The Technology Readiness Level (TRL) is a creation of NASA and the GAO after studying a number of high tech industries to find a way to rate successful product development.
It has since been adopted by the Air Force Research Laboratory, DARPA and probably other R&D defense related organizations.

One of the key factors in developing a new technology is to get it the right size, weight and configuration needed for the end product.
Once this is demonstrated adequately the technology is said to be at an acceptable level for production.

TRLs are on a scale of 1 (lowest level of development) to 9 (highest level of development).
Level 1 would be in the research stage and Level 9 would indicate that the system is fully debugged and probably already in mass production.

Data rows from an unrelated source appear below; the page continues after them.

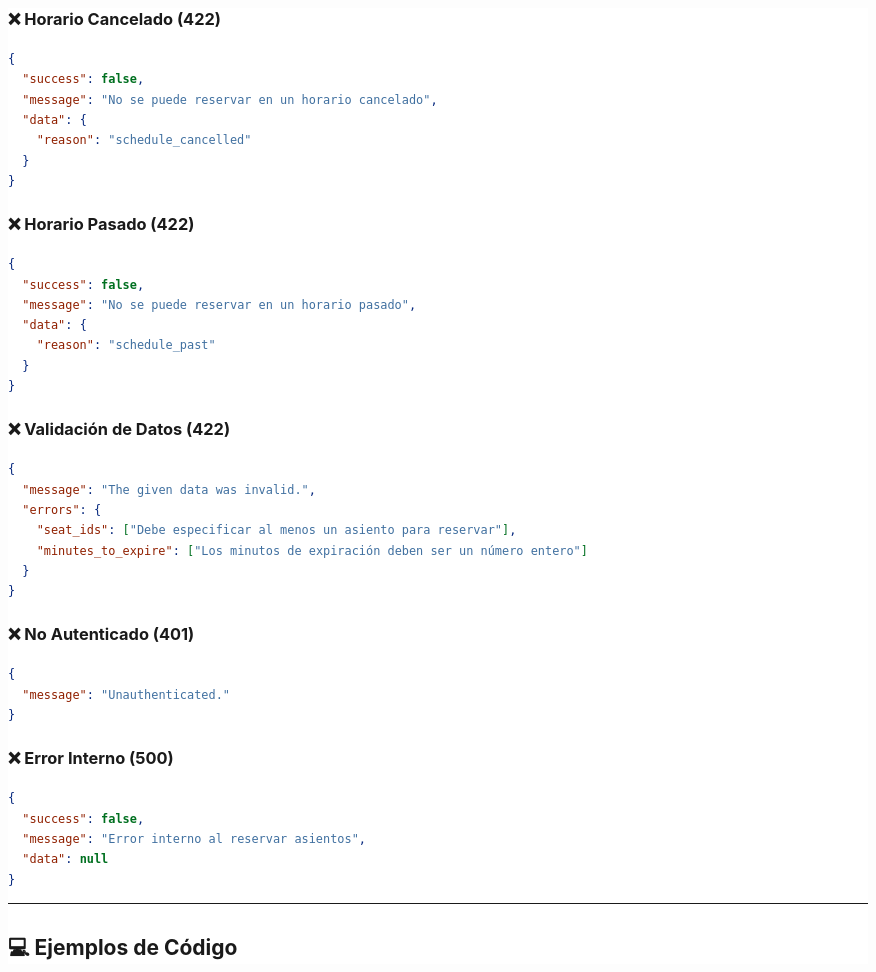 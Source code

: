### ❌ **Horario Cancelado (422)**
```json
{
  "success": false,
  "message": "No se puede reservar en un horario cancelado",
  "data": {
    "reason": "schedule_cancelled"
  }
}
```

### ❌ **Horario Pasado (422)**
```json
{
  "success": false,
  "message": "No se puede reservar en un horario pasado",
  "data": {
    "reason": "schedule_past"
  }
}
```

### ❌ **Validación de Datos (422)**
```json
{
  "message": "The given data was invalid.",
  "errors": {
    "seat_ids": ["Debe especificar al menos un asiento para reservar"],
    "minutes_to_expire": ["Los minutos de expiración deben ser un número entero"]
  }
}
```

### ❌ **No Autenticado (401)**
```json
{
  "message": "Unauthenticated."
}
```

### ❌ **Error Interno (500)**
```json
{
  "success": false,
  "message": "Error interno al reservar asientos",
  "data": null
}
```

---

## 💻 Ejemplos de Código

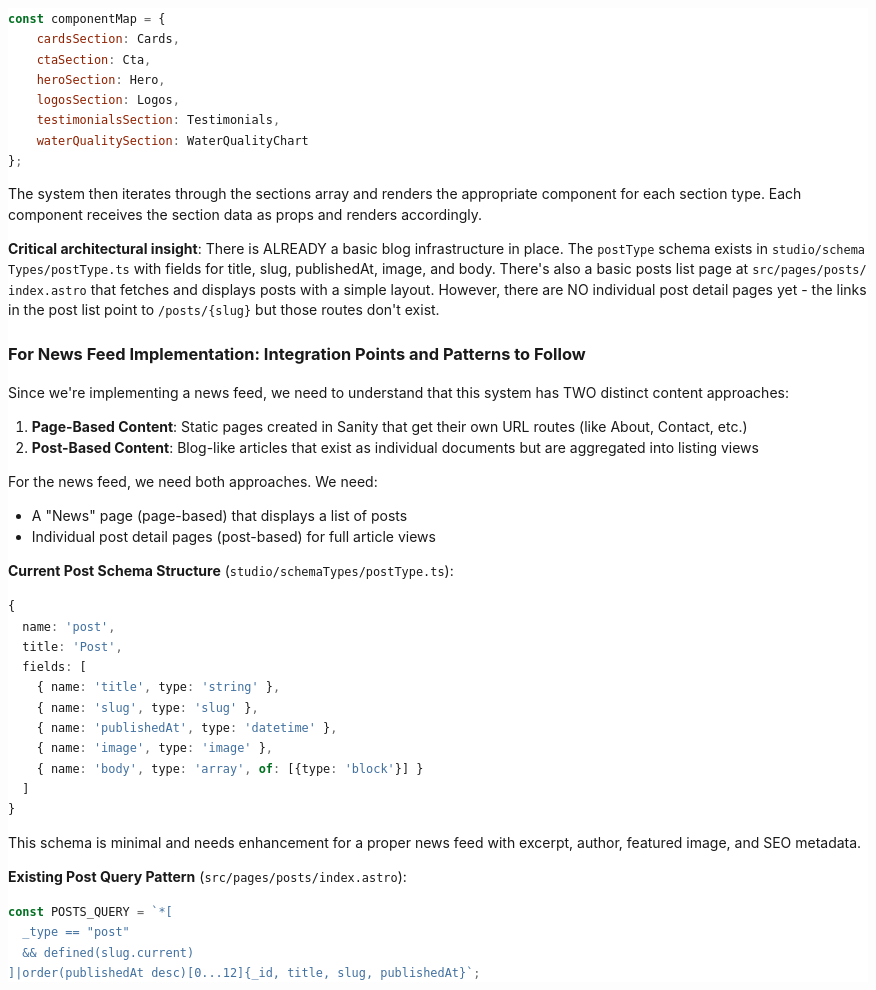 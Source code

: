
 ```javascript
const componentMap = {
    cardsSection: Cards,
    ctaSection: Cta, 
    heroSection: Hero,
    logosSection: Logos,
    testimonialsSection: Testimonials,
    waterQualitySection: WaterQualityChart
};
```

The system then iterates through the sections array and renders the appropriate component for each section type. Each component receives the section data as props and renders accordingly.

**Critical architectural insight**: There is ALREADY a basic blog infrastructure in place. The `postType` schema exists in `studio/schemaTypes/postType.ts` with fields for title, slug, publishedAt, image, and body. There's also a basic posts list page at `src/pages/posts/index.astro` that fetches and displays posts with a simple layout. However, there are NO individual post detail pages yet - the links in the post list point to `/posts/{slug}` but those routes don't exist.

### For News Feed Implementation: Integration Points and Patterns to Follow

Since we're implementing a news feed, we need to understand that this system has TWO distinct content approaches:

1. **Page-Based Content**: Static pages created in Sanity that get their own URL routes (like About, Contact, etc.)
2. **Post-Based Content**: Blog-like articles that exist as individual documents but are aggregated into listing views

For the news feed, we need both approaches. We need:
- A "News" page (page-based) that displays a list of posts
- Individual post detail pages (post-based) for full article views

**Current Post Schema Structure** (`studio/schemaTypes/postType.ts`):
```typescript
{
  name: 'post',
  title: 'Post', 
  fields: [
    { name: 'title', type: 'string' },
    { name: 'slug', type: 'slug' },
    { name: 'publishedAt', type: 'datetime' },
    { name: 'image', type: 'image' },
    { name: 'body', type: 'array', of: [{type: 'block'}] }
  ]
}
```

This schema is minimal and needs enhancement for a proper news feed with excerpt, author, featured image, and SEO metadata.

**Existing Post Query Pattern** (`src/pages/posts/index.astro`):
```javascript
const POSTS_QUERY = `*[
  _type == "post" 
  && defined(slug.current)
]|order(publishedAt desc)[0...12]{_id, title, slug, publishedAt}`;
```
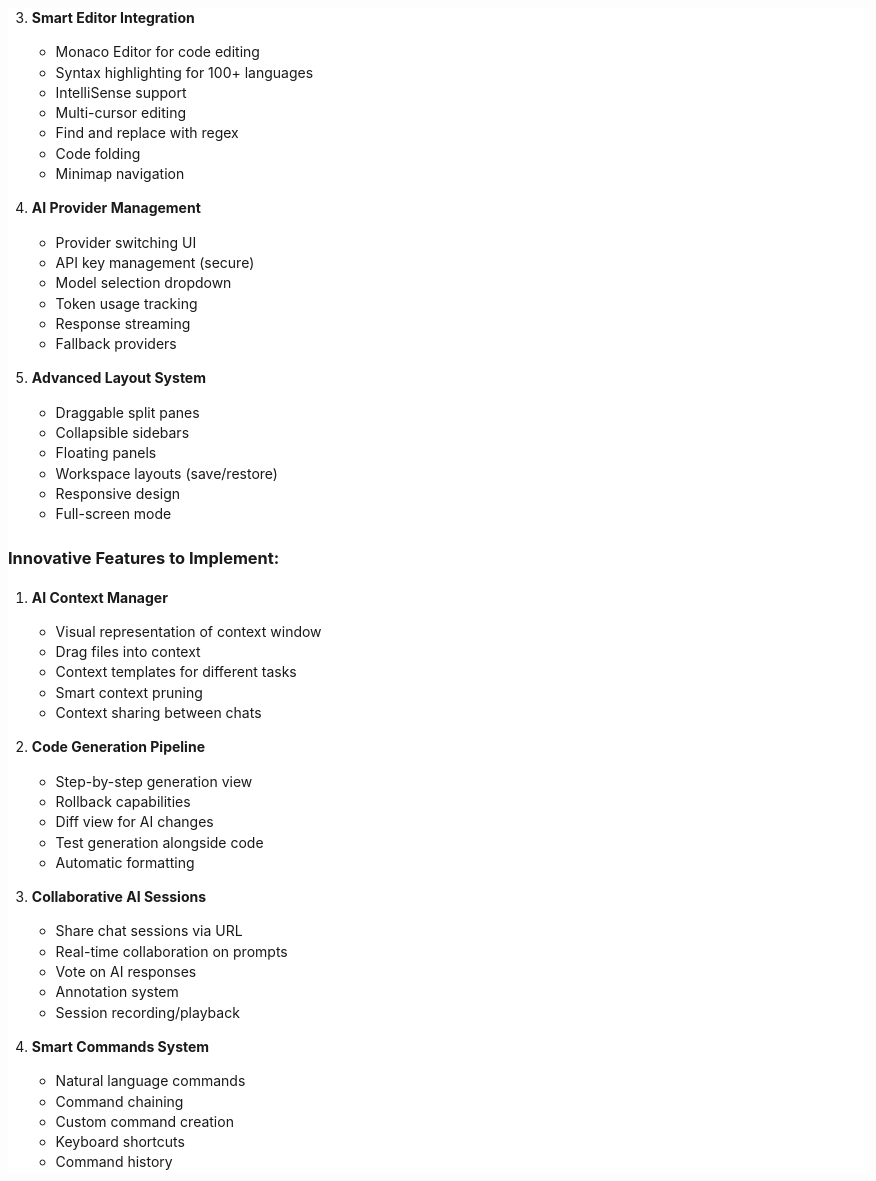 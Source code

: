 3. **Smart Editor Integration**
   - Monaco Editor for code editing
   - Syntax highlighting for 100+ languages
   - IntelliSense support
   - Multi-cursor editing
   - Find and replace with regex
   - Code folding
   - Minimap navigation

4. **AI Provider Management**
   - Provider switching UI
   - API key management (secure)
   - Model selection dropdown
   - Token usage tracking
   - Response streaming
   - Fallback providers

5. **Advanced Layout System**
   - Draggable split panes
   - Collapsible sidebars
   - Floating panels
   - Workspace layouts (save/restore)
   - Responsive design
   - Full-screen mode

### Innovative Features to Implement:

1. **AI Context Manager**
   - Visual representation of context window
   - Drag files into context
   - Context templates for different tasks
   - Smart context pruning
   - Context sharing between chats

2. **Code Generation Pipeline**
   - Step-by-step generation view
   - Rollback capabilities
   - Diff view for AI changes
   - Test generation alongside code
   - Automatic formatting

3. **Collaborative AI Sessions**
   - Share chat sessions via URL
   - Real-time collaboration on prompts
   - Vote on AI responses
   - Annotation system
   - Session recording/playback

4. **Smart Commands System**
   - Natural language commands
   - Command chaining
   - Custom command creation
   - Keyboard shortcuts
   - Command history
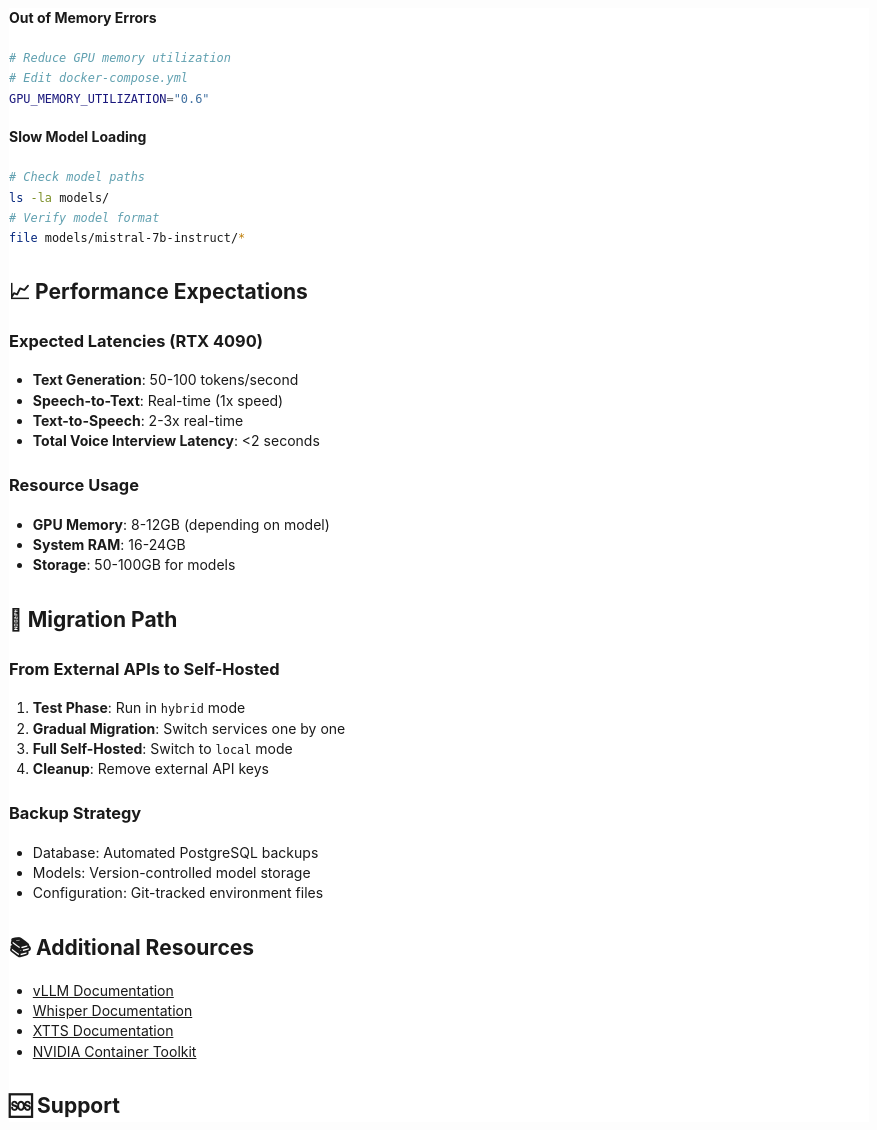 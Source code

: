 #### Out of Memory Errors
```bash
# Reduce GPU memory utilization
# Edit docker-compose.yml
GPU_MEMORY_UTILIZATION="0.6"
```

#### Slow Model Loading
```bash
# Check model paths
ls -la models/
# Verify model format
file models/mistral-7b-instruct/*
```

## 📈 Performance Expectations

### Expected Latencies (RTX 4090)
- **Text Generation**: 50-100 tokens/second
- **Speech-to-Text**: Real-time (1x speed)
- **Text-to-Speech**: 2-3x real-time
- **Total Voice Interview Latency**: <2 seconds

### Resource Usage
- **GPU Memory**: 8-12GB (depending on model)
- **System RAM**: 16-24GB
- **Storage**: 50-100GB for models

## 🔄 Migration Path

### From External APIs to Self-Hosted
1. **Test Phase**: Run in `hybrid` mode
2. **Gradual Migration**: Switch services one by one
3. **Full Self-Hosted**: Switch to `local` mode
4. **Cleanup**: Remove external API keys

### Backup Strategy
- Database: Automated PostgreSQL backups
- Models: Version-controlled model storage
- Configuration: Git-tracked environment files

## 📚 Additional Resources

- [vLLM Documentation](https://docs.vllm.ai/)
- [Whisper Documentation](https://github.com/openai/whisper)
- [XTTS Documentation](https://docs.coqui.ai/)
- [NVIDIA Container Toolkit](https://docs.nvidia.com/datacenter/cloud-native/container-toolkit/)

## 🆘 Support
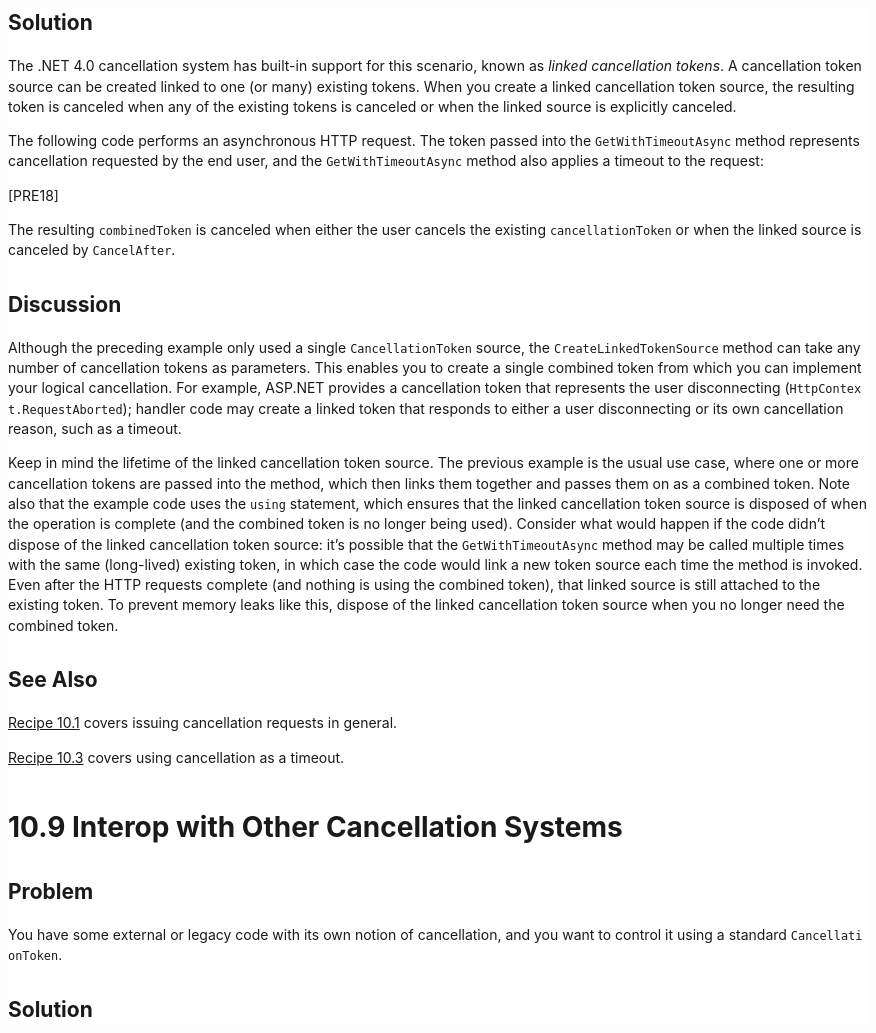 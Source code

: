 ## Solution

The .NET 4.0 cancellation system has built-in support for this scenario, known as *linked cancellation tokens*. A cancellation token source can be created linked to one (or many) existing tokens. When you create a linked cancellation token source, the resulting token is canceled when any of the existing tokens is canceled or when the linked source is explicitly canceled.

The following code performs an asynchronous HTTP request. The token passed into the `GetWithTimeoutAsync` method represents cancellation requested by the end user, and the `GetWithTimeoutAsync` method also applies a timeout to the request:

[PRE18]

The resulting `combinedToken` is canceled when either the user cancels the existing `cancellationToken` or when the linked source is canceled by `CancelAfter`.

## Discussion

Although the preceding example only used a single `CancellationToken` source, the `CreateLinkedTokenSource` method can take any number of cancellation tokens as parameters. This enables you to create a single combined token from which you can implement your logical cancellation. For example, ASP.NET provides a cancellation token that represents the user disconnecting (`HttpContext.RequestAborted`); handler code may create a linked token that responds to either a user disconnecting or its own cancellation reason, such as a timeout.

Keep in mind the lifetime of the linked cancellation token source. The previous example is the usual use case, where one or more cancellation tokens are passed into the method, which then links them together and passes them on as a combined token. Note also that the example code uses the `using` statement, which ensures that the linked cancellation token source is disposed of when the operation is complete (and the combined token is no longer being used). Consider what would happen if the code didn’t dispose of the linked cancellation token source: it’s possible that the `GetWithTimeoutAsync` method may be called multiple times with the same (long-lived) existing token, in which case the code would link a new token source each time the method is invoked. Even after the HTTP requests complete (and nothing is using the combined token), that linked source is still attached to the existing token. To prevent memory leaks like this, dispose of the linked cancellation token source when you no longer need the combined token.

## See Also

[Recipe 10.1](#recipe-cancellationtokensource) covers issuing cancellation requests in general.

[Recipe 10.3](#recipe-cancel-timeout) covers using cancellation as a timeout.

# 10.9 Interop with Other Cancellation Systems

## Problem

You have some external or legacy code with its own notion of cancellation, and you want to control it using a standard `CancellationToken`.

## Solution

Level 7 is generally considered an acceptable level of development to integrate into a working system, but not completely debugged and ready for mass production. In this case, Level 6 indicates the system is working, but if it is going into a mission ready platform you can bet it is in an accelerated program, meaning it is being pressed to be ready for action as soon as possible.

I would consider level 6 to be a couple of steps above a prototype.

The F-35's laser would be fine for installation and use, but as development progressed it would recieve updates or step forward in "blocks".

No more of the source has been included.